あなたもその時に山の女神様に助けてもらったんじゃない?だから山に近づかないように、そんな話をされたのかも……」
「…そうなのかな?」
僕は少女に苦笑いを見せるしかなかった。
だってもう何を信じていいかわからなかったから。
「君の名前は?」
話すことに困り、僕はそんなことを少女に訊いていた。
「アルよ」
アルと答えた少女は屈託のない笑顔を僕に向けた。
「そうか…。じゃぁ、アル。お願いがあるんだけど。
この花を山の女神様に渡してもらえないだろうか?助けてもらったせめてものお礼のつもりなんだけど……。

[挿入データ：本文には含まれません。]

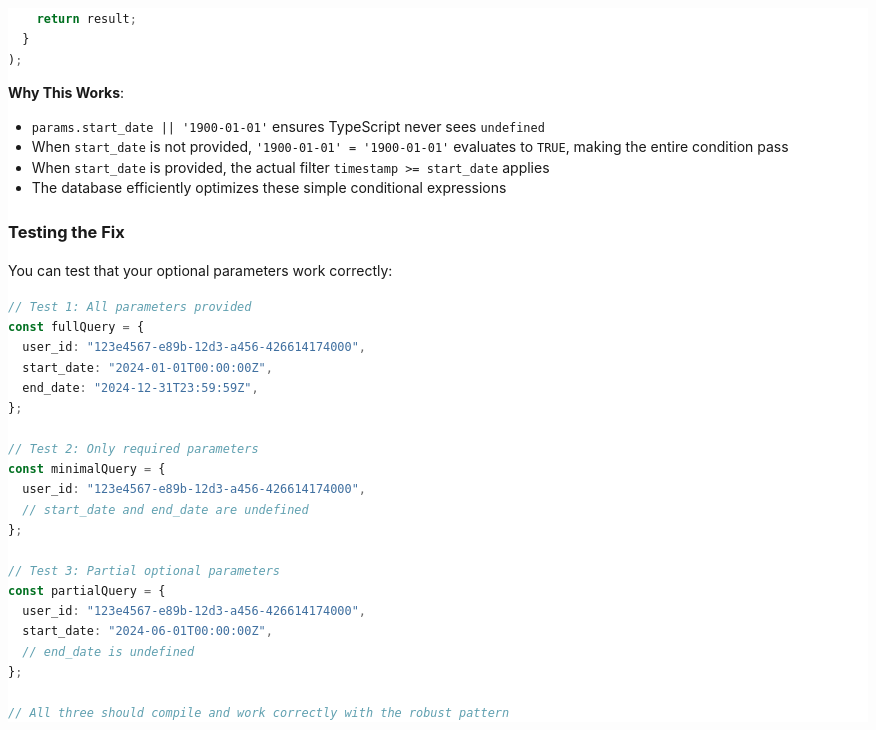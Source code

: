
 ```typescript
    return result;
  }
);
```

**Why This Works**:

- `params.start_date || '1900-01-01'` ensures TypeScript never sees `undefined`
- When `start_date` is not provided, `'1900-01-01' = '1900-01-01'` evaluates to `TRUE`, making the entire condition pass
- When `start_date` is provided, the actual filter `timestamp >= start_date` applies
- The database efficiently optimizes these simple conditional expressions

### Testing the Fix

You can test that your optional parameters work correctly:

```typescript
// Test 1: All parameters provided
const fullQuery = {
  user_id: "123e4567-e89b-12d3-a456-426614174000",
  start_date: "2024-01-01T00:00:00Z",
  end_date: "2024-12-31T23:59:59Z",
};

// Test 2: Only required parameters
const minimalQuery = {
  user_id: "123e4567-e89b-12d3-a456-426614174000",
  // start_date and end_date are undefined
};

// Test 3: Partial optional parameters
const partialQuery = {
  user_id: "123e4567-e89b-12d3-a456-426614174000",
  start_date: "2024-06-01T00:00:00Z",
  // end_date is undefined
};

// All three should compile and work correctly with the robust pattern
```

そして僕が「ありがとう」と言っていたと伝えて欲しいんだ」
「…わかったわ」
僕はおばあちゃんの墓に供えるつもりで買った花束をアルに渡した。
こんな花束じゃ女神様が怒るかもしれないなと考えながら。
「本当はこんなんじゃ足りないんだろうけどなぁ。
でもどうすればいいかわからないから……」
「足りないことなんてないわ。きっと、あなたの思いは女神様に通じるはずよ」
「うん、そう願うよ。これからもあの時の僕のような子供がいたら、助けてあげてほしいから。
それとありがとうアル。本当に助かったよ」
僕は腰掛けていた岩から立ち上がり、隣にいたアルに言った。
アルは小さく頷くと、「よかった」とだけ答えた。
僕は「もう行くよ」とアルに伝え、小さく手を振った。
「またね」とアルはそう答えた。
僕はその言葉の意味を深く考えることなく、一度はアルに背を向け、歩きだそうとした。けど、よくよく考えてみたら――とても不思議な意味だと思い直してすぐにアルへと振り返った。
そこにアルの姿はなかった。
荷馬車が通るには十分な広さの一本道。
両側には畑が広がり、とてもどこかに姿を隠す場所なんて見つけられない。
「また…やられたかな?」
「またね」と言ったアルの言葉の意味が気にかかるけど、それもそのうちわかるのだろうか?
山には雲が掛かり始めている。
急がないと夜までには風が多くの雨雲を連れてきそうな気配だった。
もう僕が風の音を怖がることはなくなった。
それだけ僕は大人になったのだろうか。
いつまで山の女神様が、僕の前に姿を見せてくれるか気になるけれど。
僕はそんなことを考えながら、ふぅとひとつため息をついてもと来た道を戻っていった。
自然と口元には微かな笑みを浮かべながら――。